Actually what people imnaging in their heads as a JRPG is actually the most close to european RPGs

The true JRPG is the visual novel
 
I actually think that BigTom made the point that I would have made - an RPG is primarily about building your character to be good at things, rather than being good at things as a player in terms of stuff like aiming or twitch reactions.

Looking back at PnP role-playing (which is where it all started), it's all just rolls of the dice and number-crunching, whether your character can do something is down to character skill and a random element provided by the dice roll. Where player skill comes into it is more strategic/tactical decisions such as character/party placement during combat, use of terrain, and working out the best time/situation to try to cast a particular spell or use an ability, in co-operation with your fellow party members.

Some of the classic old-school CRPGs did this superbly, they tend to be the old isometric view ones either turn-based or with an auto-pause after every round of combat - which is really quite faithful to tabletop combat in a lot of ways.

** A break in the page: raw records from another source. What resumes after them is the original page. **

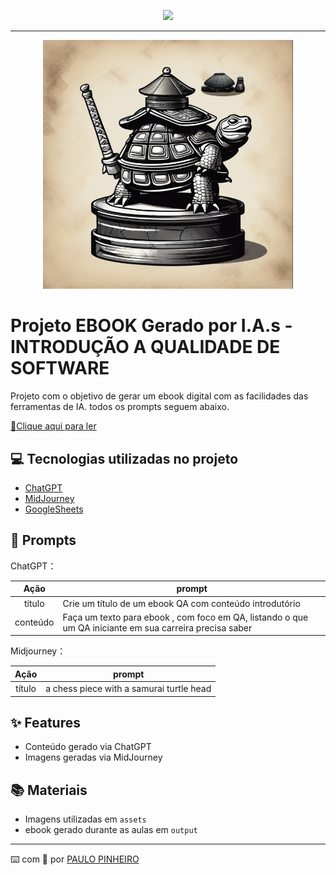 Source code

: <p align="center">
    <img width="100" src=".github/assets/banner.png">
</p>


-------


<p align="center">
<img 
    src="./assets/cover.png"
    width="400"  
/>
</p>

# Projeto EBOOK Gerado por I.A.s - INTRODUÇÃO A QUALIDADE DE SOFTWARE



Projeto com o objetivo de gerar um ebook digital com as facilidades das ferramentas de IA. todos os prompts
seguem abaixo.

<a href="Paru369/Criando-um-Ebook-com-ChatGPT-MidJourney/output/ebook - INTRODUÇÃO A QUALIDADE DE SOFTWARE.pdf" title="View PDF now"> 📕Clique aqui para ler</a>

## 💻 Tecnologias utilizadas no projeto

- [ChatGPT](https://chat.openai.com/) 
- [MidJourney](https://www.midjourney.com/app/)
- [GoogleSheets](https://docs.google.com/presentation)

## 🧠 Prompts


ChatGPT：

|   Ação   | prompt                                                                                                                                                                                                                                                                         |
| :------: | ------------------------------------------------------------------------------------------------------------------------------------------------------------------------------------------------------------------------------------------------------------------------------ |
|  título  | Crie um título de um ebook QA com conteúdo introdutório                                                       |
| conteúdo | Faça um texto para ebook , com foco em QA, listando o que um QA iniciante em sua carreira precisa saber |


Midjourney：

|  Ação  | prompt                                                                                 |
| :----: | -------------------------------------------------------------------------------------- |
| título | a chess piece with a samurai turtle head |

## ✨ Features

- Conteúdo gerado via ChatGPT
- Imagens geradas via MidJourney

## 📚 Materiais

- Imagens utilizadas em `assets`
- ebook gerado durante as aulas em `output`



---

⌨️ com 💜 por [PAULO PINHEIRO](https://github.com/paru369)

That definition has been muddied a bit by the advent and popularity of the "Action-RPG" which introduces FPS-style player skill (such as player-based aiming and fast combat reaction taking higher importance than character skill and RNG, and also with the advent of mini-games for stuff like lockpicking and hacking computers that require some player input rather than a character skill-check).

I don't have anything against action-RPGs btw (I play plenty of them!), just wanted to make a point about the fundamental difference between RPG and other types of games, looking back at the origins of the RPG genre.
 
for really RPGish action RPG i still hold up the original deus ex which did stuff like made your FPS style aiming poor until you trained in gun handling.
 
for really RPGish action RPG i still hold up the original deus ex which did stuff like made your FPS style aiming poor until you trained in gun handling.

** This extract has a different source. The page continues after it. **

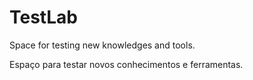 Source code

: # TestLab
Space for testing new knowledges and tools.

Espaço para testar novos conhecimentos e ferramentas.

Deus Ex was probably the main influencing factor on Action-RPGs and their later evolution for many years, possibly even still. At the time, it was reviled by RPG purists, because it took some of 'their' RPG stuff into an action/fps game - watered it down worse than Diablo (which was viewed as hack and slash nonsense, ah those were the days...) but ultimately I do think that the mesh of things from different genres at that point helped to evolve and develop the modern action-RPG.
 
To me RPG means Open World. The gave gives you very little direction, you explore, find your own path, play the game you want to play it.

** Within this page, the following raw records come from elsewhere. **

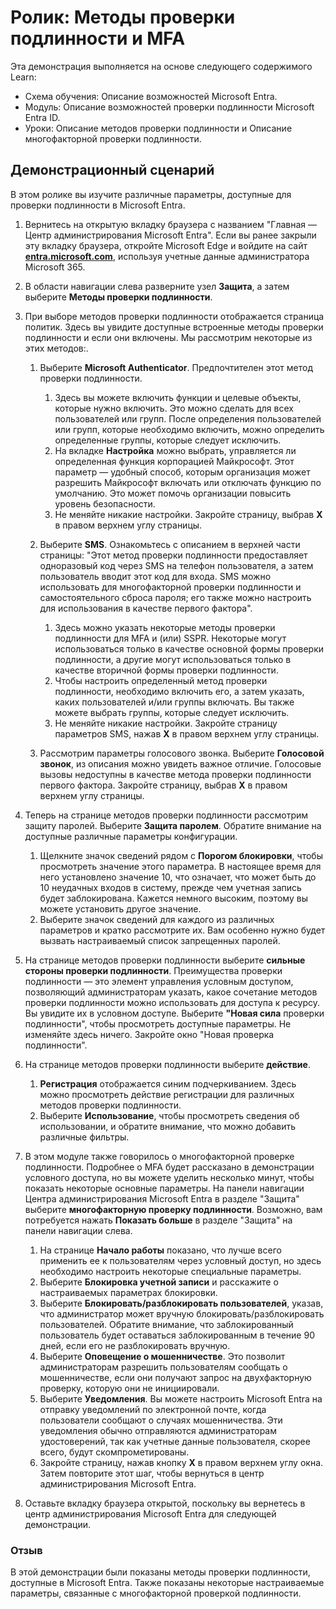 <!---
---
Ролик: Заголовок: "Изучение Параметров пользователей Microsoft Entra ID" Схема обучения/Модуль/Урок: "Схема обучения: Описание возможностей Microsoft Entra; Модуль 2: Описание возможностей проверки подлинности Microsoft Entra ID; Урок 3. Описание методов проверки подлинности и Урок 4: Описание многофакторной проверки подлинности"
---
--->

# Ролик: Методы проверки подлинности и MFA

Эта демонстрация выполняется на основе следующего содержимого Learn:

- Схема обучения: Описание возможностей Microsoft Entra.
- Модуль: Описание возможностей проверки подлинности Microsoft Entra ID.
- Уроки: Описание методов проверки подлинности и Описание многофакторной проверки подлинности.

## Демонстрационный сценарий

В этом ролике вы изучите различные параметры, доступные для проверки подлинности в Microsoft Entra.

1. Вернитесь на открытую вкладку браузера с названием "Главная — Центр администрирования Microsoft Entra".  Если вы ранее закрыли эту вкладку браузера, откройте Microsoft Edge и войдите на сайт  **[entra.microsoft.com](https://entra.microsoft.com)**, используя учетные данные администратора Microsoft 365.

1. В области навигации слева разверните узел **Защита**, а затем выберите **Методы проверки подлинности**.

1. При выборе методов проверки подлинности отображается страница политик.  Здесь вы увидите доступные встроенные методы проверки подлинности и если они включены.  Мы рассмотрим некоторые из этих методов:.  

    1. Выберите **Microsoft Authenticator**.  Предпочтителен этот метод проверки подлинности.  
        1. Здесь вы можете включить функции и целевые объекты, которые нужно включить.  Это можно сделать для всех пользователей или групп. После определения пользователей или групп, которые необходимо включить, можно определить определенные группы, которые следует исключить.  
        1. На вкладке **Настройка** можно выбрать, управляется ли определенная функция корпорацией Майкрософт. Этот параметр — удобный способ, которым организация может разрешить Майкрософт включать или отключать функцию по умолчанию. Это может помочь организации повысить уровень безопасности.
        1. Не меняйте никакие настройки. Закройте страницу, выбрав **X** в правом верхнем углу страницы.

    1. Выберите **SMS**.  Ознакомьтесь с описанием в верхней части страницы: "Этот метод проверки подлинности предоставляет одноразовый код через SMS на телефон пользователя, а затем пользователь вводит этот код для входа. SMS можно использовать для многофакторной проверки подлинности и самостоятельного сброса пароля; его также можно настроить для использования в качестве первого фактора".
        1. Здесь можно указать некоторые методы проверки подлинности для MFA и (или) SSPR.  Некоторые могут использоваться только в качестве основной формы проверки подлинности, а другие могут использоваться только в качестве вторичной формы проверки подлинности.
        1. Чтобы настроить определенный метод проверки подлинности, необходимо включить его, а затем указать, каких пользователей и/или группы включать.  Вы также можете выбрать группы, которые следует исключить.
        1. Не меняйте никакие настройки.  Закройте страницу параметров SMS, нажав **X** в правом верхнем углу страницы.  
    1. Рассмотрим параметры голосового звонка.  Выберите **Голосовой звонок**, из описания можно увидеть важное отличие.  Голосовые вызовы недоступны в качестве метода проверки подлинности первого фактора. Закройте страницу, выбрав **X** в правом верхнем углу страницы.

 
1. Теперь на странице методов проверки подлинности рассмотрим защиту паролей. Выберите **Защита паролем**.  Обратите внимание на доступные различные параметры конфигурации.  
    1. Щелкните значок сведений рядом с **Порогом блокировки**, чтобы просмотреть значение этого параметра.  В настоящее время для него установлено значение 10, что означает, что может быть до 10 неудачных входов в систему, прежде чем учетная запись будет заблокирована.  Кажется немного высоким, поэтому вы можете установить другое значение.
    1. Выберите значок сведений для каждого из различных параметров и кратко рассмотрите их.  Вам особенно нужно будет вызвать настраиваемый список запрещенных паролей.

1. На странице методов проверки подлинности выберите **сильные стороны проверки подлинности**.  Преимущества проверки подлинности — это элемент управления условным доступом, позволяющий администраторам указать, какое сочетание методов проверки подлинности можно использовать для доступа к ресурсу. Вы увидите их в условном доступе.  Выберите **"Новая сила** проверки подлинности", чтобы просмотреть доступные параметры. Не изменяйте здесь ничего.  Закройте окно "Новая проверка подлинности".

1. На странице методов проверки подлинности выберите **действие**.
    1. **Регистрация** отображается синим подчеркиванием.  Здесь  можно просмотреть действие регистрации для различных методов проверки подлинности.
    1. Выберите **Использование**, чтобы просмотреть сведения об использовании, и обратите внимание, что можно добавить различные фильтры.

1. В этом модуле также говорилось о многофакторной проверке подлинности. Подробнее о MFA будет рассказано в демонстрации условного доступа, но вы можете уделить несколько минут, чтобы показать некоторые основные параметры.  На панели навигации Центра администрирования Microsoft Entra в разделе "Защита" выберите **многофакторную проверку подлинности**.  Возможно, вам потребуется нажать **Показать больше** в разделе "Защита" на панели навигации слева.
    1. На странице **Начало работы** показано, что лучше всего применить ее к пользователям через условный доступ, но здесь необходимо настроить некоторые специальные параметры.
    1. Выберите **Блокировка учетной записи** и расскажите о настраиваемых параметрах блокировки.
    1. Выберите **Блокировать/разблокировать пользователей**, указав, что администратор может вручную блокировать/разблокировать пользователей.  Обратите внимание, что заблокированный пользователь будет оставаться заблокированным в течение 90 дней, если его не разблокировать вручную.
    1. Выберите **Оповещение о мошенничестве**.  Это позволит администраторам разрешить пользователям сообщать о мошенничестве, если они получают запрос на двухфакторную проверку, которую они не инициировали.
    1. Выберите **Уведомления**.  Вы можете настроить Microsoft Entra на отправку уведомлений по электронной почте, когда пользователи сообщают о случаях мошенничества. Эти уведомления обычно отправляются администраторам удостоверений, так как учетные данные пользователя, скорее всего, будут скомпрометированы.
    1. Закройте страницу, нажав кнопку **X** в правом верхнем углу окна.  Затем повторите этот шаг, чтобы вернуться в центр администрирования Microsoft Entra.

1. Оставьте вкладку браузера открытой, поскольку вы вернетесь в центр администрирования Microsoft Entra для следующей демонстрации.

### Отзыв

В этой демонстрации были показаны методы проверки подлинности, доступные в Microsoft Entra.  Также показаны некоторые настраиваемые параметры, связанные с многофакторной проверкой подлинности.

No background scenery, every part of the game is explorable.
 
To me RPG means Open World. The gave gives you very little direction, you explore, find your own path, play the game you want to play it.

No background scenery, every part of the game is explorable.

That doesn't define an RPG though, it's just a setting/environment in which any type of game could potentially take place. I mean PnP was open world in that your group could say "no, we're not going to head into the dungeon of doom that you have oh so cleverly crafted for us, we'll go east into those nice looking hills instead" and the DM would have to come up with something to cover that scenario and make sure that we had an interesting game (even if we were sorely testing him/her to come up with something just to be annoying).

But you can have open world games on the PC (or consoles) without them being at all RPG. And you can have CRPGs in the very truest, most basic sense, that aren't at all open world.